#### [Saved data entries]
• • • •

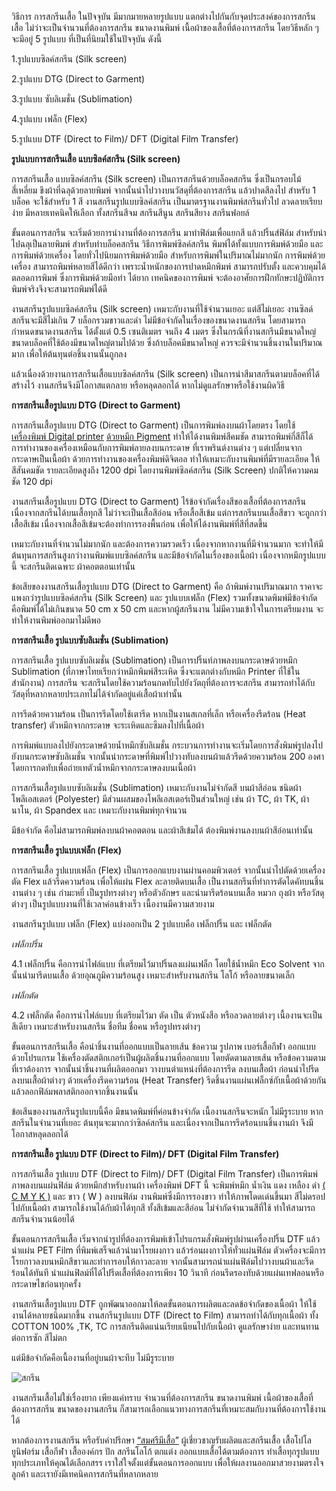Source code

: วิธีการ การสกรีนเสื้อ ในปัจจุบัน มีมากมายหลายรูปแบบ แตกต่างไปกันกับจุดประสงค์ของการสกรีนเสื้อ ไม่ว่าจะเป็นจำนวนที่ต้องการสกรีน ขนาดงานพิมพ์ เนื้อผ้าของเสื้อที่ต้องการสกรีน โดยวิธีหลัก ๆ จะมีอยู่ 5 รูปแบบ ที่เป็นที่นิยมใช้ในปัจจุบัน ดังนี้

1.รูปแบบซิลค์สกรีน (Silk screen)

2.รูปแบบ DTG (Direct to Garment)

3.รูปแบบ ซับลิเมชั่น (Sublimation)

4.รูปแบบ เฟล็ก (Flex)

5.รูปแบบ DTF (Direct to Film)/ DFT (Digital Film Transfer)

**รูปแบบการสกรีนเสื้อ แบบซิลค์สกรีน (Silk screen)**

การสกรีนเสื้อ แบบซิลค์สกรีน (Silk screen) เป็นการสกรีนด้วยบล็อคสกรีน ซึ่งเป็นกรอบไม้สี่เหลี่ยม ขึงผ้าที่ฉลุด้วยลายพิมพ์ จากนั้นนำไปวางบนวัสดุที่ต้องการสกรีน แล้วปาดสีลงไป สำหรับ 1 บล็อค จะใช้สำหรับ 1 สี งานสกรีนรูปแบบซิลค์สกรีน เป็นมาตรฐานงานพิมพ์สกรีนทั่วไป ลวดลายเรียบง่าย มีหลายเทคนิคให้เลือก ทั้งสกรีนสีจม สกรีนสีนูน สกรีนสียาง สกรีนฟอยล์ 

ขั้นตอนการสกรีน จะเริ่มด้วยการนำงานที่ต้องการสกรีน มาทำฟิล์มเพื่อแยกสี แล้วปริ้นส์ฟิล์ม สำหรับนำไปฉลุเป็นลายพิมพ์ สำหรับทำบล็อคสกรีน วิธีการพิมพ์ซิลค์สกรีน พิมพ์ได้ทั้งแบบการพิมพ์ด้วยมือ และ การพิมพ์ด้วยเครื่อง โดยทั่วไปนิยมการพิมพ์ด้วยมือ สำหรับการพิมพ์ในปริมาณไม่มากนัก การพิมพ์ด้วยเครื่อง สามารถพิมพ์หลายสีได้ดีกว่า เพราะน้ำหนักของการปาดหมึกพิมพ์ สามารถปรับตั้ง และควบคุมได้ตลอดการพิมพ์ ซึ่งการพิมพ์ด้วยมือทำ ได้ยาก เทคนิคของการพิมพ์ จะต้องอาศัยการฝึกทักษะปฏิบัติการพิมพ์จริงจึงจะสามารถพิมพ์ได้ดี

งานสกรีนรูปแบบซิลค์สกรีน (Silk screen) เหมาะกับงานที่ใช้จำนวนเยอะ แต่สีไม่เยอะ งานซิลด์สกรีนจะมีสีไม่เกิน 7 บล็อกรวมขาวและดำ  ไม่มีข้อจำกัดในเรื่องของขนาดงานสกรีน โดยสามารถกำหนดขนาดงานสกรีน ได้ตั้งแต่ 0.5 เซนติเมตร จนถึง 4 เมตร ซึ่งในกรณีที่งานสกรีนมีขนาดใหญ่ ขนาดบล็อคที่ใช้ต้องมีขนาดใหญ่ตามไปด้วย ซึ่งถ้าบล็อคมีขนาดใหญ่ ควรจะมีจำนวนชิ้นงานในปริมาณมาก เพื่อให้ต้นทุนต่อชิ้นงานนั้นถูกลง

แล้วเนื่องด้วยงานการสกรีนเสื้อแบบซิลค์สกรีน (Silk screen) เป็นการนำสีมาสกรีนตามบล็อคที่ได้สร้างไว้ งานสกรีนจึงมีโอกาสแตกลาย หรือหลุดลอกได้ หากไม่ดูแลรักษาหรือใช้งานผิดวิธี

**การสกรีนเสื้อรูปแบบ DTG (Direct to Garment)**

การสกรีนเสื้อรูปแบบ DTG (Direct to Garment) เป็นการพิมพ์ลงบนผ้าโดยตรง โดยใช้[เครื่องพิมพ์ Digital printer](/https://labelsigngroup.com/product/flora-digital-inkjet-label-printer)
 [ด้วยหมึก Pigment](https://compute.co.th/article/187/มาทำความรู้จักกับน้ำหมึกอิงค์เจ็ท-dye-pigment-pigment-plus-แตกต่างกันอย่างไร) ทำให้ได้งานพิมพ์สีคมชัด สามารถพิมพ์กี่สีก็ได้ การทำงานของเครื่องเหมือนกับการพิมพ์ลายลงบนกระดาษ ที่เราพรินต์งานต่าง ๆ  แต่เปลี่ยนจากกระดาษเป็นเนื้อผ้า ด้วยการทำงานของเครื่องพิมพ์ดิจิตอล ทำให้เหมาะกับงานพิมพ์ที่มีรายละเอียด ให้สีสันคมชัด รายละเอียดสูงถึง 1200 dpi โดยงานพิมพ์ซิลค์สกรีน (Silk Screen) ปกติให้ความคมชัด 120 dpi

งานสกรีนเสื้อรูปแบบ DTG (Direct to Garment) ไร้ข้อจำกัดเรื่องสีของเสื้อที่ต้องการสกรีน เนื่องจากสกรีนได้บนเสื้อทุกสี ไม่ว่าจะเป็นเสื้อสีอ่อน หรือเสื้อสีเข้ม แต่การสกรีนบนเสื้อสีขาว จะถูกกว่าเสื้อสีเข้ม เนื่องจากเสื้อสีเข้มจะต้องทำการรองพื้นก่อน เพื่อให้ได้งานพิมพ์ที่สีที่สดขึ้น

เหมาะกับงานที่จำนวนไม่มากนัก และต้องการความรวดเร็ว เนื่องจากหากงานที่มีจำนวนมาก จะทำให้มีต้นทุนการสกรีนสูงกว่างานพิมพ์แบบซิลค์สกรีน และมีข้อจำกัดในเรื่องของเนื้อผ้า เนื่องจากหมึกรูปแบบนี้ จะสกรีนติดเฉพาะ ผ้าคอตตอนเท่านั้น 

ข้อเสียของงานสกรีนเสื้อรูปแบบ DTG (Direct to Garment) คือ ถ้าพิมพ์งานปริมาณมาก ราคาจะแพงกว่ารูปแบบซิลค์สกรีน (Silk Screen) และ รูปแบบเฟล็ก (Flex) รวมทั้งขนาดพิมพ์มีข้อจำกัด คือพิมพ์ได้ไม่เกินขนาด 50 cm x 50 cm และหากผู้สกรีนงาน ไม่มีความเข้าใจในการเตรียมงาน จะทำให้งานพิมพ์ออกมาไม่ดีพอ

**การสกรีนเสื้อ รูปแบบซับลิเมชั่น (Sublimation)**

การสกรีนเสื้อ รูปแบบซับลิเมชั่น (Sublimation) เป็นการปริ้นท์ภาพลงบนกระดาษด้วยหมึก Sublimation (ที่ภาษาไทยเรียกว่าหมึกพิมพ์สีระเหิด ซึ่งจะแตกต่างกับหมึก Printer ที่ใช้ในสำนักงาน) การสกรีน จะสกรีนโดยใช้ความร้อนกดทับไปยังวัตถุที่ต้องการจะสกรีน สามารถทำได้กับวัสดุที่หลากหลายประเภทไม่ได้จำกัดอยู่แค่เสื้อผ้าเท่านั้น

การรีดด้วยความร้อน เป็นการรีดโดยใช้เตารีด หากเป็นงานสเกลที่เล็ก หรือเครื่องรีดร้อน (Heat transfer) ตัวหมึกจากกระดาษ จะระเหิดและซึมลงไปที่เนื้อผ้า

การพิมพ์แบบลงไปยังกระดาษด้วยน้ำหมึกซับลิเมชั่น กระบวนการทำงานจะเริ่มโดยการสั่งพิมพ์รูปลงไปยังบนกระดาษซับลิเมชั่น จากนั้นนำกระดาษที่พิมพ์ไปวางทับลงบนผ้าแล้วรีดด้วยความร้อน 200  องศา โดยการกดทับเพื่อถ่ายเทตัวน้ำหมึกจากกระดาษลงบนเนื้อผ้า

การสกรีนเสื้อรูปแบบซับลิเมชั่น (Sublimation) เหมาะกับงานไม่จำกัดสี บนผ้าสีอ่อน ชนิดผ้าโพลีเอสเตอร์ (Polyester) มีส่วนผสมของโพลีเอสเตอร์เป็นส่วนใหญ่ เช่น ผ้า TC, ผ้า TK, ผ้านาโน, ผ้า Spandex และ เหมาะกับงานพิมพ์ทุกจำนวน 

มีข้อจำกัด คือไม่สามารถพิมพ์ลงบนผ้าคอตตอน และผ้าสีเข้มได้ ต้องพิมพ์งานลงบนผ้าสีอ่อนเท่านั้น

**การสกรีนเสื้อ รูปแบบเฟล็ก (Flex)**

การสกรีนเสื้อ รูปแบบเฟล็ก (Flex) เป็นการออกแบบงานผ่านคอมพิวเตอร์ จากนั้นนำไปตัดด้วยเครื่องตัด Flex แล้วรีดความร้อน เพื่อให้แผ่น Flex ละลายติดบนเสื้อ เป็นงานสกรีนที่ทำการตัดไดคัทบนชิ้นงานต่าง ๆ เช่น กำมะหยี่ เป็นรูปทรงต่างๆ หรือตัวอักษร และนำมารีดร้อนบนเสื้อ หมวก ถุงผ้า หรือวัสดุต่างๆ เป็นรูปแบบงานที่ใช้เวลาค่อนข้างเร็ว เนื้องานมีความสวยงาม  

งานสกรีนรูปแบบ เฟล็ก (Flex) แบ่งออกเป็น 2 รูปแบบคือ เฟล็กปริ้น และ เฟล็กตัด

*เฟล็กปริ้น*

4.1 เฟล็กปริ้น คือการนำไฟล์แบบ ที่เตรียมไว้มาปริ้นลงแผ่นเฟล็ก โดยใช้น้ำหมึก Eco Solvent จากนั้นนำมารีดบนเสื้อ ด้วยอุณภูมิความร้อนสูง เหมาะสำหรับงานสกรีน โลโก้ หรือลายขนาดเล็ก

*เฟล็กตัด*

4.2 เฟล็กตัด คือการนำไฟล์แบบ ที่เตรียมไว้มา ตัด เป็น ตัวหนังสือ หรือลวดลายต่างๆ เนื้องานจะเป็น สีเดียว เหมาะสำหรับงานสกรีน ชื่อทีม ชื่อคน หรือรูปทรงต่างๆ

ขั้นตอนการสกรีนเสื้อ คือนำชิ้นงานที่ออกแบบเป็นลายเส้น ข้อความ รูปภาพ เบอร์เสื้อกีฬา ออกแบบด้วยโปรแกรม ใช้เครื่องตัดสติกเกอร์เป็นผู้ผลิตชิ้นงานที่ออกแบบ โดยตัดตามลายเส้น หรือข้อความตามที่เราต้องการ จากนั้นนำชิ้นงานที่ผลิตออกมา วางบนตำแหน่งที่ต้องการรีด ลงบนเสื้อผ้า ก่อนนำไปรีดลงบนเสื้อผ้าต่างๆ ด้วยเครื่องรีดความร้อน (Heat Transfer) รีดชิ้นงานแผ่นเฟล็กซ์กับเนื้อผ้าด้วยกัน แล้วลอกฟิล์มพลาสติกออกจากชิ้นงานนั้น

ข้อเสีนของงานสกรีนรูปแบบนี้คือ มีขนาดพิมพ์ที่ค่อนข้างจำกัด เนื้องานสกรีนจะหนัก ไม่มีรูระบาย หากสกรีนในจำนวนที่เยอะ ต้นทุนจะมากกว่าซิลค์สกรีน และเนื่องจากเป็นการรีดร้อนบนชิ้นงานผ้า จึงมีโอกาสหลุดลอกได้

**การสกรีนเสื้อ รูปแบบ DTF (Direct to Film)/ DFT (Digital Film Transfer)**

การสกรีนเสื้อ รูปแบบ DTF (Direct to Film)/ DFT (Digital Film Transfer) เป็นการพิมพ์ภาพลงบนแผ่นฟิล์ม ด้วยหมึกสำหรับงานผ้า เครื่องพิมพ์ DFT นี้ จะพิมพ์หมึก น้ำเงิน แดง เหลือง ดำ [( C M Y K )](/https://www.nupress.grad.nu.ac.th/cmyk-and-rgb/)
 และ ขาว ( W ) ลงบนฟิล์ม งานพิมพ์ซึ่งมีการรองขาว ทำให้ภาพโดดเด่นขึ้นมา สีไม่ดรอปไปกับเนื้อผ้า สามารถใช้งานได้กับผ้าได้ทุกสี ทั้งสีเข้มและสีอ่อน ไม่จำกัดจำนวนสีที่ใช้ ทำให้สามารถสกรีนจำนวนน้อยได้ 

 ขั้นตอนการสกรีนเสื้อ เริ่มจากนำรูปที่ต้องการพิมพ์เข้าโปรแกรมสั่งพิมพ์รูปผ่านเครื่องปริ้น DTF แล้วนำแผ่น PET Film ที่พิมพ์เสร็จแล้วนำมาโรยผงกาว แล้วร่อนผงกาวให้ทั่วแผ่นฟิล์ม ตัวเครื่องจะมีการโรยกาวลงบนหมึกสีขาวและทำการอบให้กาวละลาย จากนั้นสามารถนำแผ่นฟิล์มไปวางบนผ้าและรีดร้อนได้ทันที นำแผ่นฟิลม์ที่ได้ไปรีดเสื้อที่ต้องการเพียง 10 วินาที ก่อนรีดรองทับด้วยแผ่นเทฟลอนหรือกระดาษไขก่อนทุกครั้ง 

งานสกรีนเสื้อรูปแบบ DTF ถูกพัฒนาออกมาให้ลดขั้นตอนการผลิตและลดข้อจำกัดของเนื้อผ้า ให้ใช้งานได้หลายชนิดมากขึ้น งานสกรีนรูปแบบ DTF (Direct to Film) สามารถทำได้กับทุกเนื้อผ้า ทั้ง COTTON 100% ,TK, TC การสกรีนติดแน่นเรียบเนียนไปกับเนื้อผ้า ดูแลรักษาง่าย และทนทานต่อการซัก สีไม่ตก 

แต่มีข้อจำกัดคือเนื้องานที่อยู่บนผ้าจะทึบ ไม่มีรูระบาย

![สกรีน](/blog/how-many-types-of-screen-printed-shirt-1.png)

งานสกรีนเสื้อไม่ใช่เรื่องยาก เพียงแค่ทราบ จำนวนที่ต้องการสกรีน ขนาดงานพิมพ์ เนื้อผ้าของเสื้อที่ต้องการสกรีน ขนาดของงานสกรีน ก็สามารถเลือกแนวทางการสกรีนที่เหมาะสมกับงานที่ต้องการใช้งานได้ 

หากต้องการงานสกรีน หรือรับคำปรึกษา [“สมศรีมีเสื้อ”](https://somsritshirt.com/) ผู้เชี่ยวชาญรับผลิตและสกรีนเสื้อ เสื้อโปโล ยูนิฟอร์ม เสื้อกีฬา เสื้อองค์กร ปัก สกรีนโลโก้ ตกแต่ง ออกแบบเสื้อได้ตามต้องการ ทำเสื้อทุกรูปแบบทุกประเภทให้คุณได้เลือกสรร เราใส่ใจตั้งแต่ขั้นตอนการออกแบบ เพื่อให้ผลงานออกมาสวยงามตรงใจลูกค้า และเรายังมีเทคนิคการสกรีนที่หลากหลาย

• • • •

#### [THE PROBLEM]
Produce the lines from the first line of the entries through the line that contains "แบบซิลค์สกรีน (Silk screen)**", exactly, leaving the pictures behind.

#### [TASK RESULT]
Source code

: วิธีการ การสกรีนเสื้อ ในปัจจุบัน มีมากมายหลายรูปแบบ แตกต่างไปกันกับจุดประสงค์ของการสกรีนเสื้อ ไม่ว่าจะเป็นจำนวนที่ต้องการสกรีน ขนาดงานพิมพ์ เนื้อผ้าของเสื้อที่ต้องการสกรีน โดยวิธีหลัก ๆ จะมีอยู่ 5 รูปแบบ ที่เป็นที่นิยมใช้ในปัจจุบัน ดังนี้

1.รูปแบบซิลค์สกรีน (Silk screen)

2.รูปแบบ DTG (Direct to Garment)

3.รูปแบบ ซับลิเมชั่น (Sublimation)

4.รูปแบบ เฟล็ก (Flex)

5.รูปแบบ DTF (Direct to Film)/ DFT (Digital Film Transfer)

**รูปแบบการสกรีนเสื้อ แบบซิลค์สกรีน (Silk screen)**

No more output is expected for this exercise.